Saved data entries:

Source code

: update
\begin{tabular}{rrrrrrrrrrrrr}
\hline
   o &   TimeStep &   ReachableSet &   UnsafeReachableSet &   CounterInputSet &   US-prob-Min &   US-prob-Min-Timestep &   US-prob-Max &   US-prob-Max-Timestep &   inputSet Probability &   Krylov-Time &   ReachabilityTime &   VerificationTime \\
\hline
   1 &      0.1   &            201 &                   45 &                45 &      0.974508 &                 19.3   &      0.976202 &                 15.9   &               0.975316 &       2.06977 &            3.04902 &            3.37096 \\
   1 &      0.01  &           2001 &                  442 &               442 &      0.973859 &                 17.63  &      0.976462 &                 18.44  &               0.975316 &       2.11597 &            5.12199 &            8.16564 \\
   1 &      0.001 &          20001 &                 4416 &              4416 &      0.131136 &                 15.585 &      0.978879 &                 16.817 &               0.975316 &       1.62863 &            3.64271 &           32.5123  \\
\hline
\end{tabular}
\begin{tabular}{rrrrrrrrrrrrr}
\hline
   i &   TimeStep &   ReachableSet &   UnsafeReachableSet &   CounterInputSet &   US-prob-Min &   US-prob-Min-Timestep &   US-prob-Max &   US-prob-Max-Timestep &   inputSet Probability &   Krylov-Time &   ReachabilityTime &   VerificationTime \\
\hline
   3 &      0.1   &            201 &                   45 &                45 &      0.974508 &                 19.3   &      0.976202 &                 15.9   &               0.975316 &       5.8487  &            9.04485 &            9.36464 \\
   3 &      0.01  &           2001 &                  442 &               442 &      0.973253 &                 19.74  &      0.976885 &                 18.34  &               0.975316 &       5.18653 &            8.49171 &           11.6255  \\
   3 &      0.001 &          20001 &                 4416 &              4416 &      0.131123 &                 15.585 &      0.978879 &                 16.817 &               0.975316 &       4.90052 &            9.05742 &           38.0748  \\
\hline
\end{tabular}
---
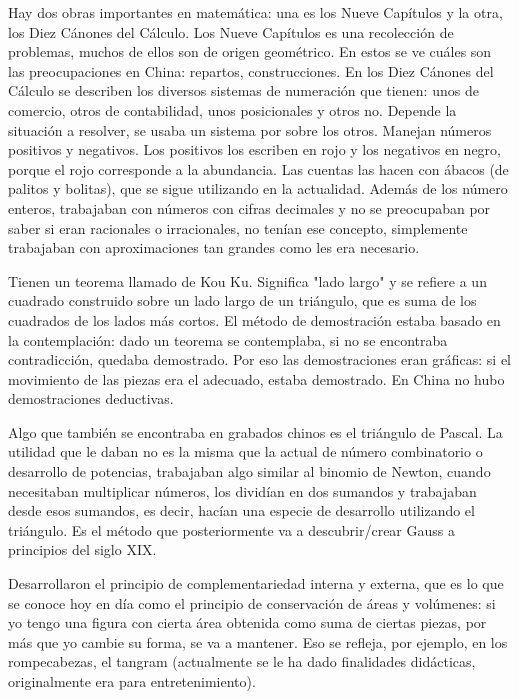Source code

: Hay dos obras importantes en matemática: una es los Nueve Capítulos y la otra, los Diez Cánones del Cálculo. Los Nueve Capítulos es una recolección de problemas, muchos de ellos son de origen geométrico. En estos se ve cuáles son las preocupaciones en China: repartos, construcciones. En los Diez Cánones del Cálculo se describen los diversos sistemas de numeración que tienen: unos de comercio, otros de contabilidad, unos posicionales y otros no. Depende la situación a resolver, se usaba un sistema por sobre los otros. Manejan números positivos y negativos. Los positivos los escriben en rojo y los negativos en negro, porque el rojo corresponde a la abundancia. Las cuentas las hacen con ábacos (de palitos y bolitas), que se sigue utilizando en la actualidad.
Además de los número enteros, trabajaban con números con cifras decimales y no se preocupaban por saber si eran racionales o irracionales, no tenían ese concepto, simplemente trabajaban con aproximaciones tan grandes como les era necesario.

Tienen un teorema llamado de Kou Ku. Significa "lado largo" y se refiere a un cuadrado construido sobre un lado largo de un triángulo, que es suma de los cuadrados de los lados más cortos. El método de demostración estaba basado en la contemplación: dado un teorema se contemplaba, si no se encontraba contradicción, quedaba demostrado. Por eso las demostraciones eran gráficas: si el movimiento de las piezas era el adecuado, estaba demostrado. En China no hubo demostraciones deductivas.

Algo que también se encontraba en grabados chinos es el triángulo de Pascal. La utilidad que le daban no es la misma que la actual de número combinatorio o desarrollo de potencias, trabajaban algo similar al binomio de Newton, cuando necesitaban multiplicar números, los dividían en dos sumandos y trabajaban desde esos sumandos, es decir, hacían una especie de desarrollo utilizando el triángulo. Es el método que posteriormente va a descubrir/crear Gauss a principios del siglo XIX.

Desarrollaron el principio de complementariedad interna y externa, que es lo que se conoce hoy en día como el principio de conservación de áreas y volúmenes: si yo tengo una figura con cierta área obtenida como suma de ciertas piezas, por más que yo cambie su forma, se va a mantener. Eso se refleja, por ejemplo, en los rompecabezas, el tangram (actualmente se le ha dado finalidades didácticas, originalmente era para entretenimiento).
==
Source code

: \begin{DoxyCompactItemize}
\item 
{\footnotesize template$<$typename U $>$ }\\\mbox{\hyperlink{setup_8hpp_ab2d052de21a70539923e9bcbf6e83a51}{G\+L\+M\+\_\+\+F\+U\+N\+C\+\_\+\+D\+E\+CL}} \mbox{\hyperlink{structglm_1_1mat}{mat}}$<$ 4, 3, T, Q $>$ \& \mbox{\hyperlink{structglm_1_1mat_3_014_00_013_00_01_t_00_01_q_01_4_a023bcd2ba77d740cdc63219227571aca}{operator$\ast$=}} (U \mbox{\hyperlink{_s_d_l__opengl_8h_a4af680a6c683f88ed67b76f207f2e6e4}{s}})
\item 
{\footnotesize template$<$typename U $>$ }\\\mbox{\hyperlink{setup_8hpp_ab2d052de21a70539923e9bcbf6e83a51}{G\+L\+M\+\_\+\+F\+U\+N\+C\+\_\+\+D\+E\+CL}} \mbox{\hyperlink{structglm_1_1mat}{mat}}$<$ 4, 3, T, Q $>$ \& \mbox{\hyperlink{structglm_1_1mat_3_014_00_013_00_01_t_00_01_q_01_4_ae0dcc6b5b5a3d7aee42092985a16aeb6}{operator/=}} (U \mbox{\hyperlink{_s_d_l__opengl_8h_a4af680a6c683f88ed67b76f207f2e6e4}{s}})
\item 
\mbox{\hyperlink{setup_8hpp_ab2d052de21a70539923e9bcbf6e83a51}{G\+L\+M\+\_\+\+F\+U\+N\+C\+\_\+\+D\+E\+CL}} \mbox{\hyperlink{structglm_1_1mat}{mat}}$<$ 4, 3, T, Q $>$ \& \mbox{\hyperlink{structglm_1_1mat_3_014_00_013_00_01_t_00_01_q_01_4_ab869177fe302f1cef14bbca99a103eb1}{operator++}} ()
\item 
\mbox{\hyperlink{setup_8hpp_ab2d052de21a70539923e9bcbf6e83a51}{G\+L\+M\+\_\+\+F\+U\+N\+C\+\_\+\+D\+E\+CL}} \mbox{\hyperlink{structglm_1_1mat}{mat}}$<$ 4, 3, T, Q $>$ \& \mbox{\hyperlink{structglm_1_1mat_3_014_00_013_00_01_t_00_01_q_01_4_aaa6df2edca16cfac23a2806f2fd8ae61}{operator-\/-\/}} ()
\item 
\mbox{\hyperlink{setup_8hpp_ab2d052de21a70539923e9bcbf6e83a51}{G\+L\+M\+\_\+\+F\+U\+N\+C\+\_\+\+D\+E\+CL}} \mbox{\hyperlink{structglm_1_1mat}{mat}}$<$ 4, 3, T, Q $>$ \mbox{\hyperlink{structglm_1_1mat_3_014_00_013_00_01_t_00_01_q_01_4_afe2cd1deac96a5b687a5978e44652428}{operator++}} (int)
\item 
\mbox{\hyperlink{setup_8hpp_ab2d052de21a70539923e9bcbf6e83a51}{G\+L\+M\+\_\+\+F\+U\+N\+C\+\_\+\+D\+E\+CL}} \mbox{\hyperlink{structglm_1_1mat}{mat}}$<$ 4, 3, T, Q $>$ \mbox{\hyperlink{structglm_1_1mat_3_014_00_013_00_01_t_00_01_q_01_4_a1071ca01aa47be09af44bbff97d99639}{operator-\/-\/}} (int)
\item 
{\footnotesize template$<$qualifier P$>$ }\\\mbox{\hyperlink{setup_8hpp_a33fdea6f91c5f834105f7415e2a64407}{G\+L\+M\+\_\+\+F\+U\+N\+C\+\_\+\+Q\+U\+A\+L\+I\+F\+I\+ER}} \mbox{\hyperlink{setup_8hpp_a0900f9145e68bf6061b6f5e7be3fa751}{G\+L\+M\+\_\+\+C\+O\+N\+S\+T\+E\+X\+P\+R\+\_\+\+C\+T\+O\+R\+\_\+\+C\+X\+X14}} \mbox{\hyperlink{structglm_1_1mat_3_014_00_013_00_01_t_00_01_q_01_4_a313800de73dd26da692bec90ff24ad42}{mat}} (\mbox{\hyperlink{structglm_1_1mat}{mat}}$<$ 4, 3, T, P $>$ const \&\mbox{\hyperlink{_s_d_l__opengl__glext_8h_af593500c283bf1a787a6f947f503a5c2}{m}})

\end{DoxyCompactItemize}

EXERCISE GOAL: The word is "CounterInputSet". Copy every line above where it appears.

TASK RESPONSE:
   o &   TimeStep &   ReachableSet &   UnsafeReachableSet &   CounterInputSet &   US-prob-Min &   US-prob-Min-Timestep &   US-prob-Max &   US-prob-Max-Timestep &   inputSet Probability &   Krylov-Time &   ReachabilityTime &   VerificationTime \\
   i &   TimeStep &   ReachableSet &   UnsafeReachableSet &   CounterInputSet &   US-prob-Min &   US-prob-Min-Timestep &   US-prob-Max &   US-prob-Max-Timestep &   inputSet Probability &   Krylov-Time &   ReachabilityTime &   VerificationTime \\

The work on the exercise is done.